Data collection

Rowan fruit production was monitored, by counting infructescences (using binoculars) in the period 2000-2022. Canopy openness was measured using hemispherical photographs, taken with a Kodak PIXPRO SP360 camera, directly above the crown of each rowan tree, in July of 2021. The diameter at breast height (DBH) and tree height (H) were measured in 2018. The architectural data collection (in September 2021) employed the single-image-photogrammetry (SIP) method, following \cite{Gazda_2017}, using  a Nikon D5600 camera (6000 × 4000 pixels images, oriented horizontally). 

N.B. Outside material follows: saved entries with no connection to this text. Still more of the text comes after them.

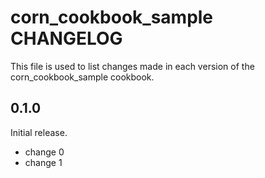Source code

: # corn_cookbook_sample CHANGELOG

This file is used to list changes made in each version of the corn_cookbook_sample cookbook.

## 0.1.0

Initial release.

- change 0
- change 1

Semi-automated crown delineation

The digital photographs were corrected for tilt (vertical inclination of camera line of sight) and scaled following \cite{K_dra_2022}.  The R  \cite{team2020} algorithm "SIP_SLIC0" (see Supplementary material) runs the image segmentation method SLIC0 – the Simple Linear Iterative Clustering with 0 parameter \cite{Achanta_2012,pu50y} over each image. The output is a raster layer where individual pixels are grouped into "superpixels" (representing homogeneous portions of the input image). One advantage of the SLIC0 method is that all superpixels are similar in size,  the requested superpixel area was set to 400 cm2 (equivalent to a 20 cm × 20 cm board), as a basic unit of foliage clumps automated delineation. The superpixel raster layer was digitized and all polygons representing foliage of the target individual tree were manually selected. The aggregated foliage superpixels was the final vertical foliage area shapefile layer, and the minimal convex hull of the former was the final vertical crown area shapefile layer. Finally, to account for a possible tree asymmetry \cite{Szwagrzyk_2015}, a single-point layer was created representing stem position below the live crown. The QGIS software was used as a user interface and to display the images. All measurements (extraction of the crown variables) were subsequently performed in R (in Cartesian coordinates), from the three shapefiles per tree.  

Data validation

To check the robustness of the manual part of the crown delineation method (selection of superpixels representing clumps of foliage) we selected 20 trees (10 difficult trees, and 10 random trees) to be evaluated by a second observer (see Supplementary material). We compared three output variables: Foliage Area (sum of the selected superpixel areas), Crown Area (convex hull of Foliage superpixels), and Transparency (1 - Foliage/Crown Area). We used the Standard Major Axis (SMA) regression \cite{pierre2014}, which deals with errors in both X and Y observations (measurements of the independent observers). This analysis confirmed very high robustness of the convex hull method (r=0.99, SMA_slope=43.1°), while Foliage was consistently estimated higher by the observer #1 than by the observer #2 (r=0.92, SMA_slope=29.4°). Still, for Crown Area and for Foliage the inter-observer agreement was satisfactory. Crown Transparency (based on the ratio between the former) exhibited lower inter-observer agreement (r=0.54), but less bias than for Foliage (SMA_slope=37.7°), and we decided to keep this variable as well. 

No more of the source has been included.